The architects of the Database Engine .NET Framework Programming API have been careful to ensure that both security models are respected. The SQL Server model using the GRANT command to provide specific object access is respected as is the .NET Framework’s Code Access Security that controls the interaction between modules of higher/lower privilege.
A non-administrative user must be granted execute privileges on routines before they can be used.
To simplify the code access security model (the permissions that define what the assembly can do), permissions are grouped into three sets:
The assembly’s methods can do no more than an equivalent Transact-SQL stored procedure or function. The code runs under the caller’s credentials.
The assembly’s method can perform file and network input/output. External code runs with the SQL Server service account’s privileges, so impersonation should be used to ensure that the caller’s privileges are used when controlling access to external resources specified by user input.
This permission extends the external set of permissions and allows the assembly to call unmanaged and, hence, uncontrolled code.
Note that even with UNSAFE mode, the integration code prevents a number of .NET Framework libraries from being used. For example, compilers, window managers, enterprise service libraries, and others are blocked because their use within the SQL Server does not make sense.

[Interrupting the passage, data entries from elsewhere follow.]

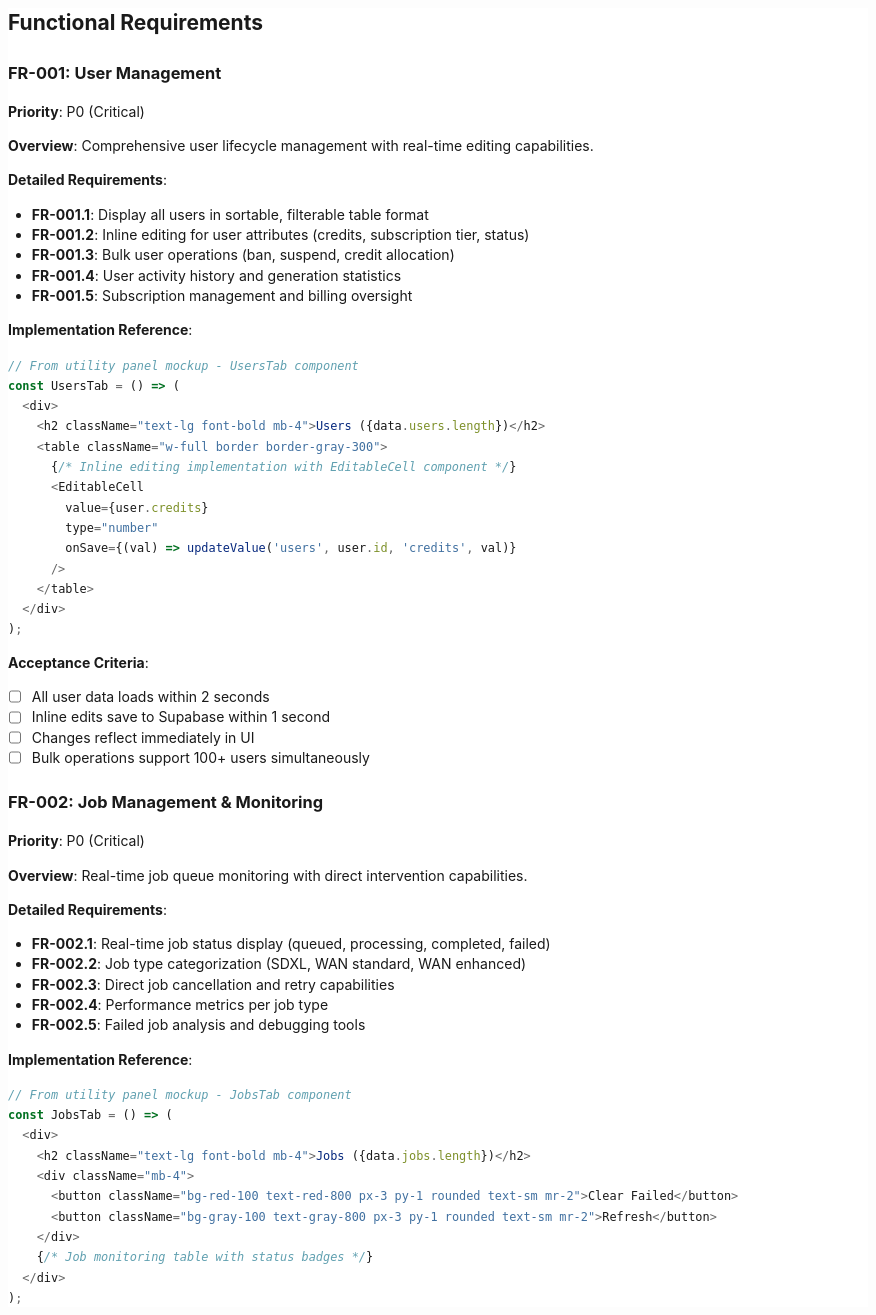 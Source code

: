 
## Functional Requirements

### FR-001: User Management
**Priority**: P0 (Critical)

**Overview**: Comprehensive user lifecycle management with real-time editing capabilities.

**Detailed Requirements**:
- **FR-001.1**: Display all users in sortable, filterable table format
- **FR-001.2**: Inline editing for user attributes (credits, subscription tier, status)
- **FR-001.3**: Bulk user operations (ban, suspend, credit allocation)
- **FR-001.4**: User activity history and generation statistics
- **FR-001.5**: Subscription management and billing oversight

**Implementation Reference**:
```javascript
// From utility panel mockup - UsersTab component
const UsersTab = () => (
  <div>
    <h2 className="text-lg font-bold mb-4">Users ({data.users.length})</h2>
    <table className="w-full border border-gray-300">
      {/* Inline editing implementation with EditableCell component */}
      <EditableCell 
        value={user.credits}
        type="number"
        onSave={(val) => updateValue('users', user.id, 'credits', val)}
      />
    </table>
  </div>
);
```

**Acceptance Criteria**:
- [ ] All user data loads within 2 seconds
- [ ] Inline edits save to Supabase within 1 second
- [ ] Changes reflect immediately in UI
- [ ] Bulk operations support 100+ users simultaneously

### FR-002: Job Management & Monitoring
**Priority**: P0 (Critical)

**Overview**: Real-time job queue monitoring with direct intervention capabilities.

**Detailed Requirements**:
- **FR-002.1**: Real-time job status display (queued, processing, completed, failed)
- **FR-002.2**: Job type categorization (SDXL, WAN standard, WAN enhanced)
- **FR-002.3**: Direct job cancellation and retry capabilities
- **FR-002.4**: Performance metrics per job type
- **FR-002.5**: Failed job analysis and debugging tools

**Implementation Reference**:
```javascript
// From utility panel mockup - JobsTab component
const JobsTab = () => (
  <div>
    <h2 className="text-lg font-bold mb-4">Jobs ({data.jobs.length})</h2>
    <div className="mb-4">
      <button className="bg-red-100 text-red-800 px-3 py-1 rounded text-sm mr-2">Clear Failed</button>
      <button className="bg-gray-100 text-gray-800 px-3 py-1 rounded text-sm mr-2">Refresh</button>
    </div>
    {/* Job monitoring table with status badges */}
  </div>
);
```
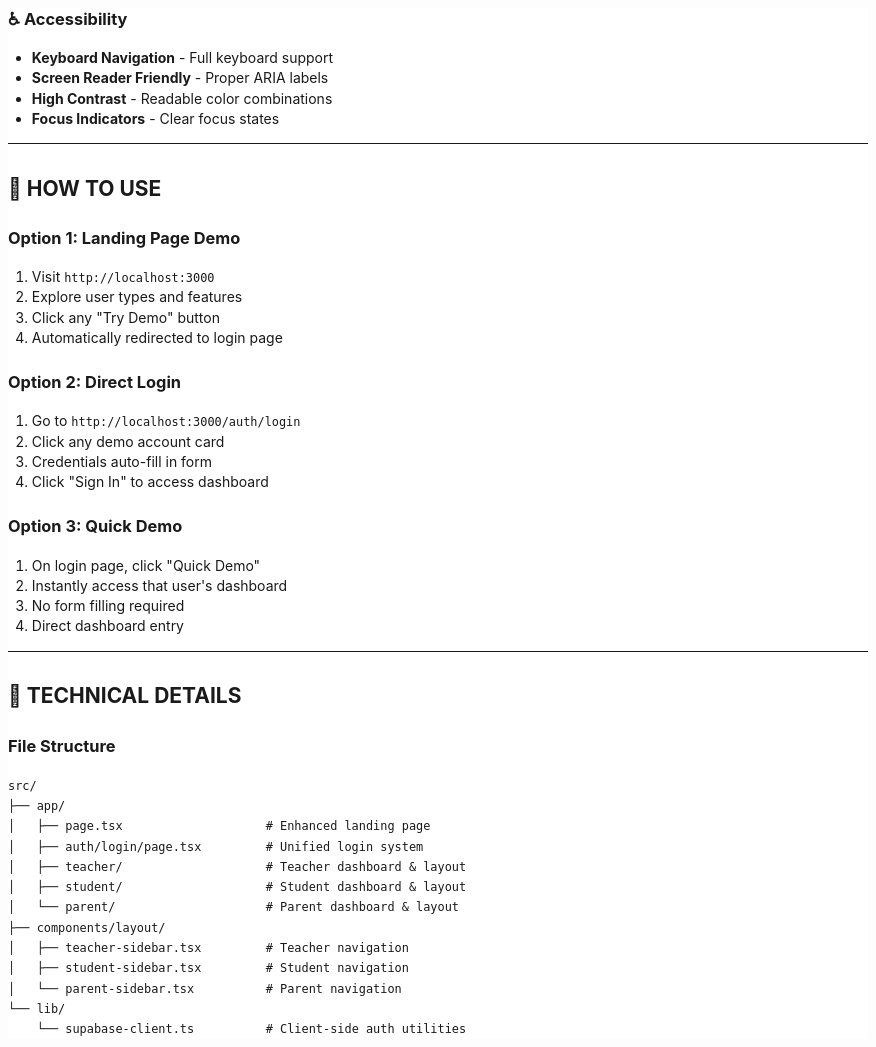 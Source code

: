 ### **♿ Accessibility**
- **Keyboard Navigation** - Full keyboard support
- **Screen Reader Friendly** - Proper ARIA labels
- **High Contrast** - Readable color combinations
- **Focus Indicators** - Clear focus states

---

## 🎯 **HOW TO USE**

### **Option 1: Landing Page Demo**
1. Visit `http://localhost:3000`
2. Explore user types and features
3. Click any "Try Demo" button
4. Automatically redirected to login page

### **Option 2: Direct Login**
1. Go to `http://localhost:3000/auth/login`
2. Click any demo account card
3. Credentials auto-fill in form
4. Click "Sign In" to access dashboard

### **Option 3: Quick Demo**
1. On login page, click "Quick Demo" 
2. Instantly access that user's dashboard
3. No form filling required
4. Direct dashboard entry

---

## 🔧 **TECHNICAL DETAILS**

### **File Structure**
```
src/
├── app/
│   ├── page.tsx                    # Enhanced landing page
│   ├── auth/login/page.tsx         # Unified login system
│   ├── teacher/                    # Teacher dashboard & layout
│   ├── student/                    # Student dashboard & layout
│   └── parent/                     # Parent dashboard & layout
├── components/layout/
│   ├── teacher-sidebar.tsx         # Teacher navigation
│   ├── student-sidebar.tsx         # Student navigation
│   └── parent-sidebar.tsx          # Parent navigation
└── lib/
    └── supabase-client.ts          # Client-side auth utilities
```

It is recommended that the DBA restrict the use of External/Unsafe code and that they apply stricter requirements in terms of code-review and permissions design if their developers request these higher levels of permission for their code.
Source Code Management
CREATE ASSEMBLY loads the binary assembly into the SQL Server database. There is no way of loading the source at the same time, because it is left to the DBA to manage the source code that was used to create the assemblies. It is likely that third-party software will supply only binary codes, and equally likely that the third party will provide professional technical support in the case of issues with their software. However, it is important that the DBA establish a firm process for managing source code created by their developers before its absence becomes a problem.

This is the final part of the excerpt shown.